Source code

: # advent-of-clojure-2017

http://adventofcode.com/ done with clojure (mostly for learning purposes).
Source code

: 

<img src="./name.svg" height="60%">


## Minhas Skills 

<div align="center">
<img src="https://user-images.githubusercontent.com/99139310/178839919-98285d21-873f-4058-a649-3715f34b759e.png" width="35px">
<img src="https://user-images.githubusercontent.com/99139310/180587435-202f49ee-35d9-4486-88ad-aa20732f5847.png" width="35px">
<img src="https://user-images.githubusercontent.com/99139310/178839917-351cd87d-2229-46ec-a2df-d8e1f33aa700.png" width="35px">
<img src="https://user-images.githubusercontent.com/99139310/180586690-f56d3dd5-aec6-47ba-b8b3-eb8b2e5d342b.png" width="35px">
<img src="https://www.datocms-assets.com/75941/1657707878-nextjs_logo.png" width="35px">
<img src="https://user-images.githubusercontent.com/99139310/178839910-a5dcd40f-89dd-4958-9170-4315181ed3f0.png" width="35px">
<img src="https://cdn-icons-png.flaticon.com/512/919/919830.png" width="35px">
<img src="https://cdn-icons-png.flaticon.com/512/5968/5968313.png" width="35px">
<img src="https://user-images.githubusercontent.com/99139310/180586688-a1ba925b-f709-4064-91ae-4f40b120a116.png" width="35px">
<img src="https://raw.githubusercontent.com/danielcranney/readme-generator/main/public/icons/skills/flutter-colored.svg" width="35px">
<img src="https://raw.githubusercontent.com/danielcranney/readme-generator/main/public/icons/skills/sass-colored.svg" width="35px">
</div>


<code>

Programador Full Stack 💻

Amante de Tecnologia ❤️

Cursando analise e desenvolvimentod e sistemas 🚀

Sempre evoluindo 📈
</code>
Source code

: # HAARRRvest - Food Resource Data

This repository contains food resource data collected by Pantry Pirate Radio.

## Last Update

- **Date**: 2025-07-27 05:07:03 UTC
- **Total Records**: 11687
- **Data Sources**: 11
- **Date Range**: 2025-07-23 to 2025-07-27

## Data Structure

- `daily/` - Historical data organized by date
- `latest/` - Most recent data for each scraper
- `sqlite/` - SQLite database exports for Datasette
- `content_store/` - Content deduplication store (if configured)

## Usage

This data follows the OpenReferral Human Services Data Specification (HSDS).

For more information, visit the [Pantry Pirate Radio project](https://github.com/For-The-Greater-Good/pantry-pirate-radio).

::::

> **What needs to be done**:
The whole listing above needs to be reproduced exactly.

> **Solved exercise**:
Source code

: # advent-of-clojure-2017

http://adventofcode.com/ done with clojure (mostly for learning purposes).
Source code

: 

<img src="./name.svg" height="60%">


## Minhas Skills 

<div align="center">
<img src="https://user-images.githubusercontent.com/99139310/178839919-98285d21-873f-4058-a649-3715f34b759e.png" width="35px">
<img src="https://user-images.githubusercontent.com/99139310/180587435-202f49ee-35d9-4486-88ad-aa20732f5847.png" width="35px">
<img src="https://user-images.githubusercontent.com/99139310/178839917-351cd87d-2229-46ec-a2df-d8e1f33aa700.png" width="35px">
<img src="https://user-images.githubusercontent.com/99139310/180586690-f56d3dd5-aec6-47ba-b8b3-eb8b2e5d342b.png" width="35px">
<img src="https://www.datocms-assets.com/75941/1657707878-nextjs_logo.png" width="35px">
<img src="https://user-images.githubusercontent.com/99139310/178839910-a5dcd40f-89dd-4958-9170-4315181ed3f0.png" width="35px">
<img src="https://cdn-icons-png.flaticon.com/512/919/919830.png" width="35px">
<img src="https://cdn-icons-png.flaticon.com/512/5968/5968313.png" width="35px">
<img src="https://user-images.githubusercontent.com/99139310/180586688-a1ba925b-f709-4064-91ae-4f40b120a116.png" width="35px">
<img src="https://raw.githubusercontent.com/danielcranney/readme-generator/main/public/icons/skills/flutter-colored.svg" width="35px">
<img src="https://raw.githubusercontent.com/danielcranney/readme-generator/main/public/icons/skills/sass-colored.svg" width="35px">
</div>


<code>

Programador Full Stack 💻

Amante de Tecnologia ❤️

Cursando analise e desenvolvimentod e sistemas 🚀

Sempre evoluindo 📈
</code>
Source code

: # HAARRRvest - Food Resource Data

This repository contains food resource data collected by Pantry Pirate Radio.

## Last Update

- **Date**: 2025-07-27 05:07:03 UTC
- **Total Records**: 11687
- **Data Sources**: 11
- **Date Range**: 2025-07-23 to 2025-07-27

## Data Structure

- `daily/` - Historical data organized by date
- `latest/` - Most recent data for each scraper
- `sqlite/` - SQLite database exports for Datasette
- `content_store/` - Content deduplication store (if configured)

## Usage

This data follows the OpenReferral Human Services Data Specification (HSDS).

For more information, visit the [Pantry Pirate Radio project](https://github.com/For-The-Greater-Good/pantry-pirate-radio).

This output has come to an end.